Here followed an account of how the body was found and how further investigation led the constable to the kitchen to make his second gruesome discovery.

Colonel Boundary folded up the paper slowly and put it down. He had bought a copy of an early edition of the evening newspaper as he was stepping into his car, and now he was driving slowly through the park. He lit a cigar and gazed stolidly from the window. But his face showed no sign of mental perturbation.

The car had made the circuit of the Park twice when, turning again by Marble Arch, he saw Crewe standing on the sidewalk. A word to his chauffeur, and the machine drew up.

"Come in," he said curtly, and the other obeyed.

The hand that he lifted to take his cigarette from his lips trembled, and the colonel eyed him with quiet amusement.

"They've got you rattled too, have they?" he said.

"My God! It's awful!" said Crewe. "Awful!"

"What's awful about it?" asked the colonel. "White's dead, ain't he? And Raoul's dead, ain't he? Two men who might talk and give a lot of trouble."

"What did he say before he died? That's what I've been thinking. What did he say?"

"Who? Raoul?" demanded the colonel. He had asked himself the same question before. "What could he say? Anyway, if he had a statement to make, and his statement was worth taking, why, he'd be alive to-day! Raoul was the one witness that they wanted, if they only knew it. They've bungled pretty badly, whoever they are."

"This Jack o' Judgment," quavered Crewe, his mouth working. "Who is he? What is he?"

"How do I know?" snarled the colonel. "You ask me these fool questions—do you expect a reply? They're dead, and that's done with. I'd sooner he killed Raoul than made a mess of my room, anyway!"

"Why did he do it?" asked Crewe.

The colonel growled something about fools and their questions, but offered no explanation.

"It may have been a monkey trick to make us change our quarters—the stuff was sulphuretted hydrogen and asafœtida. It may have been just bravado, but if he thinks he can scare me–"

He sucked viciously at his cigar end.

"I've got workmen in to strip the walls and re-paper the bit that's soiled," he said. "I'll be back there to-night."
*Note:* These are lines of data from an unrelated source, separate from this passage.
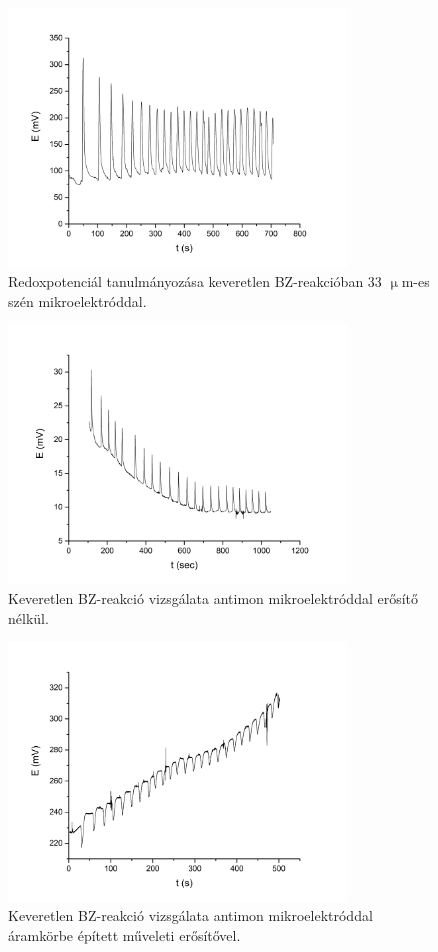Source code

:\begin{figure}[h]
\centering
\includegraphics[width=0.8\textwidth]{img/szen33_keveretlen.jpg}
\caption{Redoxpotenciál tanulmányozása keveretlen BZ-reakcióban 33 $\upmu$m-es szén mikroelektróddal.}
\label{fig:szen33_keveretlen}
\end{figure}


\begin{figure}[h]
\centering
\includegraphics[width=0.8\textwidth]{img/antimon_keveretlen.jpg}
\caption{Keveretlen BZ-reakció vizsgálata antimon mikroelektróddal erősítő nélkül.}
\label{fig:antimon_keveretlen}
\end{figure}

\begin{figure}[h]
\centering
\includegraphics[width=0.8\textwidth]{img/antimon_erositovel.jpg}
\caption{Keveretlen BZ-reakció vizsgálata antimon mikroelektróddal áramkörbe épített műveleti erősítővel.}
\label{fig:antimon_erositovel}
\end{figure}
The colonel threw the end of his cigar from the window and relapsed into moody reverie. When he spoke it was in a more cheerful tone.

"Crewe," he said, "that guy at Scotland Yard has given me an idea."

"Which guy?" asked Crewe, steadying his voice.

"The First Commissioner," said the colonel, lighting another cigar. "He particularly wanted to know if 'Snow' had any relations. Curse 'Snow'!" he said between his teeth, and dropping his mask of urbanity. "I wish he'd—well, it doesn't matter; he's dead, anyway—he's dead."

"Relations?" said Crewe. "Did you tell him anything?"

"I told him all I knew, and that was very little," said the colonel, "but it struck me that Sir Stanley knows much more about this fellow 'Snow' than we do. At any rate, somebody's been making inquiries, and I guess that somebody is the fellow who settled Raoul."

"Jack o' Judgment?"

"Jack o' Judgment," repeated the colonel grimly. "You showed 'Snow' Gregory into the gang—what do you know about him?"

Crewe shook his head.

"Very little," he said. "I met him in Monte Carlo. He was down and out. He seemed a likely fellow—educated, a gentleman and all that sort of thing—and when I found that he'd hit the dope, I thought he'd be the kind of man you might want."

The colonel nodded.

"He never talked about his relations. The only thing I know was that he had a father or an uncle, who was in India, and I gathered that he had forged his name to a bill. When I arrived in Monte Carlo he was spending the money as fast as he could. I guess that was why he called himself Gregory, for I'm sure it wasn't his name."

"You're sure he never spoke of a brother?"

"Never," said Crewe; "he never talked about himself at all. He was generally under the influence of dope or was recovering from it."

The colonel pushed back his hat and rubbed his forehead.

"There must be some way of identifying him," he said. "He came from Oxford, you say?"

"Yes, I know that," said Crewe; "he spoke of it once."

"What house in Oxford? There are several colleges, aren't there?"

"From Balliol," said Crewe. "I distinctly remember him talking about Balliol."

"What year would that be?"

Crewe reflected.

"He left college two years before I met him at Monte Carlo," he said; "that would be–" He gave the year.

"Well, it is pretty simple," said the colonel. "Send a man to Oxford and get the names of all the men that left Balliol in that year. Find out how many you can trace, and I dare say that will narrow the search down to two or three men. Now get after this at once, Crewe. Spare no expense. If it costs half a million I'm going to discover who Mr. Jack o' Judgment is when he's at home."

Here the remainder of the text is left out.